## WHAT IS BEING ASKED
For the listing below, state how many lines include "contributed". The number alone is the answer.

## SOURCE INFORMATION

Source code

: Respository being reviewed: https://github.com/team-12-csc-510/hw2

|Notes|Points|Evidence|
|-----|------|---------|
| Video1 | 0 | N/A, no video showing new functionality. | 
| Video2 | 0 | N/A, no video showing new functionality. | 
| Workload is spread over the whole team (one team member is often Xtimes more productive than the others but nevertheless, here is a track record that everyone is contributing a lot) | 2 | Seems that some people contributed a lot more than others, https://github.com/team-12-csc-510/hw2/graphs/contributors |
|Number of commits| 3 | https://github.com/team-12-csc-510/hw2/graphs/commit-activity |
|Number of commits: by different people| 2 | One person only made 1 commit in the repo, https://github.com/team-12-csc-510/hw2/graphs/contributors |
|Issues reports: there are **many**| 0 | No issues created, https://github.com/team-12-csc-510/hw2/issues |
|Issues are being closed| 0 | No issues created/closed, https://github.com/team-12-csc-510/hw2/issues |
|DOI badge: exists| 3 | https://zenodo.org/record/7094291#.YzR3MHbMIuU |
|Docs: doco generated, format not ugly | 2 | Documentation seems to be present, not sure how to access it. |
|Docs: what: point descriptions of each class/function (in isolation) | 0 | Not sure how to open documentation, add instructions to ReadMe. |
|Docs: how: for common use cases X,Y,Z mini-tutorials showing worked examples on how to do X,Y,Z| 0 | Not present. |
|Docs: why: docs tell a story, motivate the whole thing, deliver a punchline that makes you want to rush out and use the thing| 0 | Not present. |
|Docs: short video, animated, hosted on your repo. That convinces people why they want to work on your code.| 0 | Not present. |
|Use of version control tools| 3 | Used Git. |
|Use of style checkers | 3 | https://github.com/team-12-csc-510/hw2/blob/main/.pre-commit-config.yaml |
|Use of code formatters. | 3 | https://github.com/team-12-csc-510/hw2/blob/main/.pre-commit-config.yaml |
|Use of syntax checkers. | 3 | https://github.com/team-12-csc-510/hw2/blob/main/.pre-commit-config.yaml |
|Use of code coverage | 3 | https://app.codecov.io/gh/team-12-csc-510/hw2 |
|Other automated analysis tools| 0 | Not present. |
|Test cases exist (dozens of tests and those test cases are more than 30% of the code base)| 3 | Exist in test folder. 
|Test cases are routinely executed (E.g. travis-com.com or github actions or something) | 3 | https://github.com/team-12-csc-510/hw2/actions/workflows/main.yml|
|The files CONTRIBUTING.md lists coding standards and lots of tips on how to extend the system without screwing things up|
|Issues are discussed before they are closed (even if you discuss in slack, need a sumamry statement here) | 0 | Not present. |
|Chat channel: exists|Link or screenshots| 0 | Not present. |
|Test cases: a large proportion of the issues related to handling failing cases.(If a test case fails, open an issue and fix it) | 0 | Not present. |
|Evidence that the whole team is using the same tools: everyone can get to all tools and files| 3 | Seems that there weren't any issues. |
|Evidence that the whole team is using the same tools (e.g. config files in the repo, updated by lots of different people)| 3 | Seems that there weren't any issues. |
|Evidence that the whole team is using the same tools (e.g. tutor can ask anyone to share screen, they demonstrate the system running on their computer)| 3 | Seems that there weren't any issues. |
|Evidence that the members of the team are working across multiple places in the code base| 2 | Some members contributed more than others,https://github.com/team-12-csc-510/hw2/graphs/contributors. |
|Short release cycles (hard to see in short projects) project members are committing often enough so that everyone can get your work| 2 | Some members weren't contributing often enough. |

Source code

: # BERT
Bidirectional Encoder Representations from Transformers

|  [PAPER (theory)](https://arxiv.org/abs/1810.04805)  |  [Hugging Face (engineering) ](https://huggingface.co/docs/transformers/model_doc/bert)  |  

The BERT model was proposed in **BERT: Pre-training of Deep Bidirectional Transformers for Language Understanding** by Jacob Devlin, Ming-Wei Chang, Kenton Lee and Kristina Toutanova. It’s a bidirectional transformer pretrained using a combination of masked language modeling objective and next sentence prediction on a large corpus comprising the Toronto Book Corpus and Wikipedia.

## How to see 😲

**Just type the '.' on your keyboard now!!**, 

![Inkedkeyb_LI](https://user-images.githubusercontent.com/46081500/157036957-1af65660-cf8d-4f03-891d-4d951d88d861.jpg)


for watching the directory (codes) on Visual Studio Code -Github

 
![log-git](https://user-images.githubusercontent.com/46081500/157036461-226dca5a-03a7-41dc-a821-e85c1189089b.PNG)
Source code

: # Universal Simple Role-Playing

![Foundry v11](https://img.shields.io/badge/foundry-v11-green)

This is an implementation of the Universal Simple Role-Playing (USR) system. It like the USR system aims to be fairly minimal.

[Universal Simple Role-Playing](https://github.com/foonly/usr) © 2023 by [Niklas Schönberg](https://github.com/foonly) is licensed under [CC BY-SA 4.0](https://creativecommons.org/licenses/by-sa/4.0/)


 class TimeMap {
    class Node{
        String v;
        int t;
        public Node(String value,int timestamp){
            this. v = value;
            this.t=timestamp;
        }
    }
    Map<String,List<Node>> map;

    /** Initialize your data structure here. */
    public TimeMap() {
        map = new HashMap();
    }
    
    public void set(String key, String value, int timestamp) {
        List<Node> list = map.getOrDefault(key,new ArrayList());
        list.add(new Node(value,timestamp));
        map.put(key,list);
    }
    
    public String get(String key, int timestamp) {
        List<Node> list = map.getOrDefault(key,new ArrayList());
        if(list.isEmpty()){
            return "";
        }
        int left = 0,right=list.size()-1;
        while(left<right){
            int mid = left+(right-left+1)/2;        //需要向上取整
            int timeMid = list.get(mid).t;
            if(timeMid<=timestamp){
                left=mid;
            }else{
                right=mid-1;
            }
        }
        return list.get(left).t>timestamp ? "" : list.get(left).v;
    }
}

## REPLY
2